This study employs multi-objective optimization algorithms to enhance its accuracy. Regarding probabilistic forecasting, two crucial assessments are important: reliability and resolution of the prediction intervals. Reliability refers to the consistency and credibility of the model’s predictions, ensuring that the prediction intervals accurately reflect the actual uncertainty. Resolution, on the other hand, focuses on the granularity and specificity of the prediction intervals. Using optimization algorithms, the model gains enhanced capabilities to handle the complexity and uncertainty in prediction tasks. These algorithms empower the model to refine its predictions, leading to producing more reliable, accurate, and detailed results. Therefore, with a known quantile, by optimizing reliability and resolution simultaneously through multi-objective optimization algorithms, the aim of the study was to create a more robust and precise probabilistic forecasting model. These algorithms allow the trade-offs between reliability and resolution to be addressed. This approach is vital because enhancing one aspect without considering the other could lead to a model that either overestimates its certainty (high reliability but low resolution) or provides overly cautious and non-specific predictions (high resolution but low reliability). The objective function is as follows:

$$\min \left\{\begin{array}{l}ZD{T}^{interval}=\left(1-q\right)-PIC{P}^{semi}\left(q\right)\\ ZD{T}^{interval}=PINA{W}^{semi}\cdot \left[1+e^{\left(-\delta \cdot \left(PIC{P}^{semi}\left(q\right)-1+q\right)\right)}\right]\end{array}\right.$$

(22)

where $\delta$ is the penalty factor, usually taking a value of 0.05, and the value of the quantile is one of our constraints.

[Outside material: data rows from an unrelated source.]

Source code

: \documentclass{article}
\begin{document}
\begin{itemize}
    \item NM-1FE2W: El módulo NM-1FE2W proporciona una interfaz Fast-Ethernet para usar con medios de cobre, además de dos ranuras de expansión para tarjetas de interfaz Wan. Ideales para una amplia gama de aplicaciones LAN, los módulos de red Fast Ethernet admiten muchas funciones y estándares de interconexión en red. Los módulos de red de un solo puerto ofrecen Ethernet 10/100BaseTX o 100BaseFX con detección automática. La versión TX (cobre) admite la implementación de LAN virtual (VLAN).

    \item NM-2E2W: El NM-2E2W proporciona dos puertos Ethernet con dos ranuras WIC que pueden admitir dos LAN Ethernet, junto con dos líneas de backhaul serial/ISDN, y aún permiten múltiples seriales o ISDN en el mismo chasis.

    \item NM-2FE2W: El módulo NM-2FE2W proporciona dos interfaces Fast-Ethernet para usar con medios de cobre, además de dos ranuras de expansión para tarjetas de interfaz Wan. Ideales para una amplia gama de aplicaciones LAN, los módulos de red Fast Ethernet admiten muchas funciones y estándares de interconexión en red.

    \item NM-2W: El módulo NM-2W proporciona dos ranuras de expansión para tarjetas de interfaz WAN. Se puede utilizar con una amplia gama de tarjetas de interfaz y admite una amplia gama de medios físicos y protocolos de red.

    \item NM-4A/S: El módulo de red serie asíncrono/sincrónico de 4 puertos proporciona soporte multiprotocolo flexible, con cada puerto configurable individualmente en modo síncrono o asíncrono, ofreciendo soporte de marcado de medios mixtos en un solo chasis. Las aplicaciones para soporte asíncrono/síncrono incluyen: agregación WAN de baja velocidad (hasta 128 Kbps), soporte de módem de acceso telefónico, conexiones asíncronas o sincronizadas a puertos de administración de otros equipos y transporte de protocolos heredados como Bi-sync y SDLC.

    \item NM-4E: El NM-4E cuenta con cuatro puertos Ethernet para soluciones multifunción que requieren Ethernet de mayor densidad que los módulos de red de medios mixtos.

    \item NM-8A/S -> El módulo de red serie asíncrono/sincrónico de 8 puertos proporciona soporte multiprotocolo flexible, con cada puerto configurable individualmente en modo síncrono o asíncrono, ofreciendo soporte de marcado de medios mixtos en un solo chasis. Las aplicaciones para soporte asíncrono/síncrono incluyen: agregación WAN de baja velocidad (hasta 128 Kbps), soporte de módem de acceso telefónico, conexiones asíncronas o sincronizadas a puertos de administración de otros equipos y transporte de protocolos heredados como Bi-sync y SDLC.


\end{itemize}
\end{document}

Two multi-objective optimization algorithms, MOALO and MOMVO, were used in this study. To enhance the interval prediction results of the QR deep-learning model for gold price forecasting, the gold price data were split into training, testing, and validation sets at first. Then, the QR deep-learning model was trained using the training dataset. It then made interval predictions on the validation for two sets of quantiles (0.05 and 0.95; 0.025 and 0.975), creating lower and upper bounds of the prediction interval. MOALO and MOMVO algorithms were then employed to optimize the interval predictions from the QR deep-learning model. The aim was to iteratively search for the optimal “interval modification factors” constrained in 0–2 that minimize the objective function, which involves addressing the trade-offs between reliability and resolution. Once the multi-objective optimization algorithms find the optimal solution, the interval modification factors are multiplied on the original QR deep-learning interval predictions. This process adjusts the prediction intervals on the validation set, resulting in optimized intervals that better meet the desired criteria. After that, the final optimized intervals are generated by applying the interval modification factor to the prediction interval on the test dataset.

$$\begin{array}{c}Minimize:ZD{T}^{\mathrm{int}erval}\\ subject to:q\in \left\{0.05,0.95,0.025,0.975\right\}\\ 0\le f\le 2\end{array}$$

(23)

Let $q$ be the quantile used for interval forecasting and $f$ be the interval modification factor produced by the optimization algorithms.

In essence, the multi-objective optimization algorithm refines the initial prediction intervals from the QR deep-learning model by iteratively searching for and applying the best interval modification factors. This results in more accurate and reliable interval predictions for gold prices. The detailed mathematical principles of multi-objective optimization algorithms are demonstrated in the following section.

2.4.1. Multi-Objective Ant Lion Optimizer (MOALO)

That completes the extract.